* **ACTIVITY**: Take the listing below and print exactly the lines starting at the line containing "notation, equations, and" and ending at the line containing "### Authority & Positioning", both ends included, and no others.

* **DATA TO EXAMINE**:
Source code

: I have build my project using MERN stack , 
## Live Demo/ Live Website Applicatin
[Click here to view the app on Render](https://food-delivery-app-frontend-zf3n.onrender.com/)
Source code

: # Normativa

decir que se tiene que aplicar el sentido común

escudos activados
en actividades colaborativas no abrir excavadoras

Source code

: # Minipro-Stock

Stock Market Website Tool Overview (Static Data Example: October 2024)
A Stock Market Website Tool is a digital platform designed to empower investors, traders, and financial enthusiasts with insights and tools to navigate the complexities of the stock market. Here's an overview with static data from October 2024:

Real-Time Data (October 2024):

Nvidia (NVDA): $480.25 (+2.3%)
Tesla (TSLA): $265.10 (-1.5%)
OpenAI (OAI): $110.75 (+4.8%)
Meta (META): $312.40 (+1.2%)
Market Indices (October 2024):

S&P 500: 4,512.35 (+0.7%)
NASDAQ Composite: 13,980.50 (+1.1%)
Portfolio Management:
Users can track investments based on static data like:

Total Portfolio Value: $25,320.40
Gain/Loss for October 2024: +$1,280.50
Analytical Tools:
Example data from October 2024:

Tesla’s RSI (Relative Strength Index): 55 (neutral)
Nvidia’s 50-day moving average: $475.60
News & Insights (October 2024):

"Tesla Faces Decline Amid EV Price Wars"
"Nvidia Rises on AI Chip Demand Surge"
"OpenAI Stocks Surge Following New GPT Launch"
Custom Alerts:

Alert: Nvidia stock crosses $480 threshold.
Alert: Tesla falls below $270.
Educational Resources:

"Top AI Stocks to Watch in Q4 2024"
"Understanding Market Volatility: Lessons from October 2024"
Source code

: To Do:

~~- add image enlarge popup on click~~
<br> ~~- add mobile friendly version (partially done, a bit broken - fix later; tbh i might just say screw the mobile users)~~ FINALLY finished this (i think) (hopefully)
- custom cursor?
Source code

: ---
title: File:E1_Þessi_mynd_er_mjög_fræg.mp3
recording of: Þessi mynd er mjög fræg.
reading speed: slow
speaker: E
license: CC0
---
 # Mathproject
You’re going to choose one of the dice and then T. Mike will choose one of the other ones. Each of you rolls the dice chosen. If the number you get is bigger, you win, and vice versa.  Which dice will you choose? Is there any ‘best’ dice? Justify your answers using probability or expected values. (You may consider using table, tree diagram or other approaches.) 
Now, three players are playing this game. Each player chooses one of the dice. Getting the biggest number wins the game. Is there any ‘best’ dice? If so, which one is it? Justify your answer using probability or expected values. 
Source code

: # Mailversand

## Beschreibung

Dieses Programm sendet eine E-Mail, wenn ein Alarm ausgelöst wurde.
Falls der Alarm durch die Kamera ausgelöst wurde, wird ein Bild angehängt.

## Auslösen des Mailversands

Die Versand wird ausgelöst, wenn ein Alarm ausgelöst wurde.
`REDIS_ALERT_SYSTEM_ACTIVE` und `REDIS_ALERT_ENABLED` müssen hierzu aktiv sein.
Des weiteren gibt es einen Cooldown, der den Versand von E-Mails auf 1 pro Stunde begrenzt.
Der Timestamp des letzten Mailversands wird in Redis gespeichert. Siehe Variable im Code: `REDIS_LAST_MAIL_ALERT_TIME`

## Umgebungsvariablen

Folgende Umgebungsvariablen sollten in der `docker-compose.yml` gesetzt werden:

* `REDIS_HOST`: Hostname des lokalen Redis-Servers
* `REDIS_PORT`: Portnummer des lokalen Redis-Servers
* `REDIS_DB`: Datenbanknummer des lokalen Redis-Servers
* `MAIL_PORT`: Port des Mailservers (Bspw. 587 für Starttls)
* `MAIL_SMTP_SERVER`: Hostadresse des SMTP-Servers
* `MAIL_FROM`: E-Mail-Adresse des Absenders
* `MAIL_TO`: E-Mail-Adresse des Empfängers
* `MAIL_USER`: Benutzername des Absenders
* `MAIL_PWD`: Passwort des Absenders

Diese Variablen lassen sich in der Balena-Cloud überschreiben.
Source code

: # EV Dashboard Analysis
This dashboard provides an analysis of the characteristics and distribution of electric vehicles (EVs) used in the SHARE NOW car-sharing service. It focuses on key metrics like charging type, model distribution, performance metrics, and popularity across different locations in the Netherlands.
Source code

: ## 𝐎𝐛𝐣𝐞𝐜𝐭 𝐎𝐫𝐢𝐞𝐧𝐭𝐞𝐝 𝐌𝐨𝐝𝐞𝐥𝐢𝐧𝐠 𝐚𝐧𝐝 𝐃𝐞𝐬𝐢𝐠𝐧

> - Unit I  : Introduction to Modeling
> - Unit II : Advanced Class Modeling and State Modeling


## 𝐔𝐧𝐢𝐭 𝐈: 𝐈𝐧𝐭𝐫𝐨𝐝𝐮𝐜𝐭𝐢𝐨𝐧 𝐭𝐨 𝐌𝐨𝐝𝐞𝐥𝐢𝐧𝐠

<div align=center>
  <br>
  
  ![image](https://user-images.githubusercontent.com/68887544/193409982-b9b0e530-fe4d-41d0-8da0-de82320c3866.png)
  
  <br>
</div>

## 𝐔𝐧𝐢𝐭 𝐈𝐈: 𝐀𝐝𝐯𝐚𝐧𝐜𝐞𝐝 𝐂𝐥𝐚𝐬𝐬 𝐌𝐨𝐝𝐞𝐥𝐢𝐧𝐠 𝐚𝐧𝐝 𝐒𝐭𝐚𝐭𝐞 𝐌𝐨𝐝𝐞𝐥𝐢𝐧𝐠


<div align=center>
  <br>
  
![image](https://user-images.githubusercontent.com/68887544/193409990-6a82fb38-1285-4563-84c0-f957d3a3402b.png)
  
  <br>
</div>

...

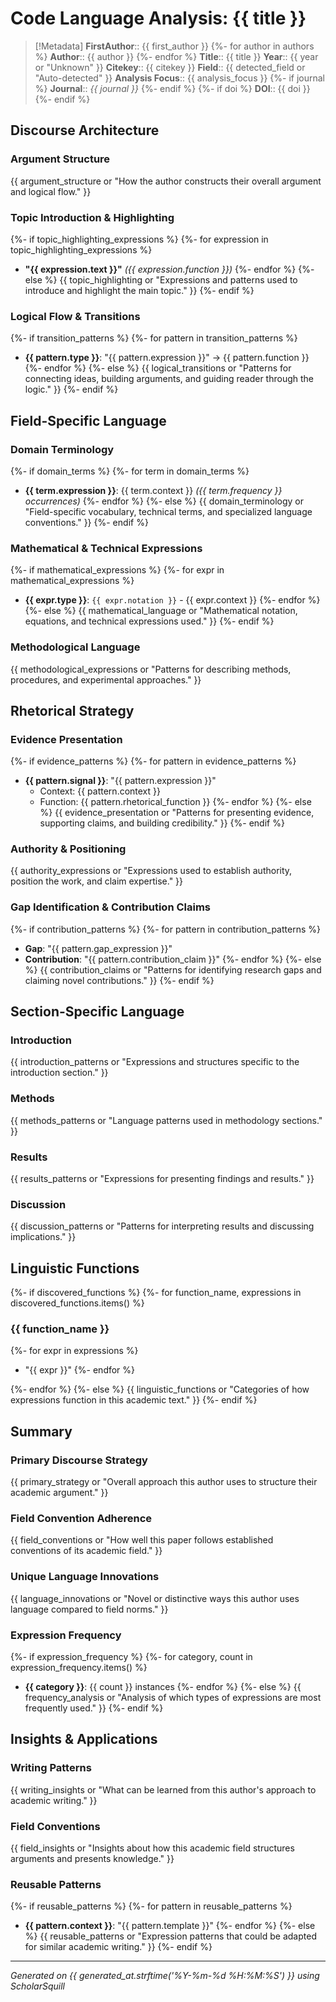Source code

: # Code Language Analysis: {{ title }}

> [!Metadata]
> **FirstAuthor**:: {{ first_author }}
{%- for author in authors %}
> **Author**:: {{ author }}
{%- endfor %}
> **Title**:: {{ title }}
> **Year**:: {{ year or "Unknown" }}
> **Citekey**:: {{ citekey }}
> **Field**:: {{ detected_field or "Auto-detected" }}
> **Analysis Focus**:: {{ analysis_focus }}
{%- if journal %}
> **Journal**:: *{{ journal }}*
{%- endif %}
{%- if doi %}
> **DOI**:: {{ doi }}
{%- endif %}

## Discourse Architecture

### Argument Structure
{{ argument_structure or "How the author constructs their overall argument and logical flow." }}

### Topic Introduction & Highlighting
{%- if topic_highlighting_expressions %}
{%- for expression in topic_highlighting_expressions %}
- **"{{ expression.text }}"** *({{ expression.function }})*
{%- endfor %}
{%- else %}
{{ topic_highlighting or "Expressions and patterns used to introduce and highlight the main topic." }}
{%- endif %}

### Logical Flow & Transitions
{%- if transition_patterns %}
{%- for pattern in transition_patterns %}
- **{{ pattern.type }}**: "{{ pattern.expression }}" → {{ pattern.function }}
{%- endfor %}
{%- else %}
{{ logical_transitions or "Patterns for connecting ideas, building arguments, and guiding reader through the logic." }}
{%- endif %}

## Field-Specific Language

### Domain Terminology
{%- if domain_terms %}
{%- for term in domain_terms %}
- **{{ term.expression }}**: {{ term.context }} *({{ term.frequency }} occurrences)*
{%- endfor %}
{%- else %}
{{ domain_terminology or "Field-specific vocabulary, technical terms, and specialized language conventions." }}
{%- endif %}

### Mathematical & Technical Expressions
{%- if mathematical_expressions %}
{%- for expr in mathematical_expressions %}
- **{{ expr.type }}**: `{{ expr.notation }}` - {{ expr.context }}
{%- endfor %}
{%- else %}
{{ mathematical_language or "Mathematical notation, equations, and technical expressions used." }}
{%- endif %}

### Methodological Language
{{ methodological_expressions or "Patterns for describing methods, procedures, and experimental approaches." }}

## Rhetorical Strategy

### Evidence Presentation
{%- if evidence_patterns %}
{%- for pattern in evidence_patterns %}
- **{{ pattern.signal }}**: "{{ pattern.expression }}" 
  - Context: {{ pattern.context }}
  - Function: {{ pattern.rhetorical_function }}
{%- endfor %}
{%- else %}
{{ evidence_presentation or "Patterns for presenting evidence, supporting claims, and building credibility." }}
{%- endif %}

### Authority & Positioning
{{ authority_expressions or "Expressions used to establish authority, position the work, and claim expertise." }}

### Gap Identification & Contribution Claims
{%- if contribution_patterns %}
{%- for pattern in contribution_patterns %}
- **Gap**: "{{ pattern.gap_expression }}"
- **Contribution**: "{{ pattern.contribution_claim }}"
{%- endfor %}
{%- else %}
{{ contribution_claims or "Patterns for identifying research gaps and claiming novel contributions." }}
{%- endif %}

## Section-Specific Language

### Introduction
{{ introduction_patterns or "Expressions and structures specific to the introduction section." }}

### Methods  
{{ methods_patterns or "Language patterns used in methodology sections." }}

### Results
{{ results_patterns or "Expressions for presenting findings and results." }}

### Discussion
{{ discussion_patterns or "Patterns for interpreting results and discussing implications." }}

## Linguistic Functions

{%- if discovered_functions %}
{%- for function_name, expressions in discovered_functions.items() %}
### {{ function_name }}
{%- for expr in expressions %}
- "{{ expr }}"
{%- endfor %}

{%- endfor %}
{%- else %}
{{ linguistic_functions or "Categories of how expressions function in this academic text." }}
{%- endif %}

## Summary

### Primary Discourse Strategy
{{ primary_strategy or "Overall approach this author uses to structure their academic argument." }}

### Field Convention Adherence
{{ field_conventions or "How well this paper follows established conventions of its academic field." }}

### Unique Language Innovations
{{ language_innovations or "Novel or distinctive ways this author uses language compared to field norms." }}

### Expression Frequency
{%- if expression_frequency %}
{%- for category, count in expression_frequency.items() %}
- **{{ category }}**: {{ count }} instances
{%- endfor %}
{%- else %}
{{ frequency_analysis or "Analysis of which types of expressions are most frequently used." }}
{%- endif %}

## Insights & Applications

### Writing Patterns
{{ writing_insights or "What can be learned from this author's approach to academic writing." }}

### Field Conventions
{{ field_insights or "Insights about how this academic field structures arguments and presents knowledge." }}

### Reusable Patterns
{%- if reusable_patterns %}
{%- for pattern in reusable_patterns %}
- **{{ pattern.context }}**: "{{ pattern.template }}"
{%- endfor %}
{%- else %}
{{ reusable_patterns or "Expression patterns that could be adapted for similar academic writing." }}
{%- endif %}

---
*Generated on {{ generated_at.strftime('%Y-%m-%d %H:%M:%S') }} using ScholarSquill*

* **REPLY**:
{{ mathematical_language or "Mathematical notation, equations, and technical expressions used." }}
{%- endif %}

### Methodological Language
{{ methodological_expressions or "Patterns for describing methods, procedures, and experimental approaches." }}

## Rhetorical Strategy

### Evidence Presentation
{%- if evidence_patterns %}
{%- for pattern in evidence_patterns %}
- **{{ pattern.signal }}**: "{{ pattern.expression }}" 
  - Context: {{ pattern.context }}
  - Function: {{ pattern.rhetorical_function }}
{%- endfor %}
{%- else %}
{{ evidence_presentation or "Patterns for presenting evidence, supporting claims, and building credibility." }}
{%- endif %}

### Authority & Positioning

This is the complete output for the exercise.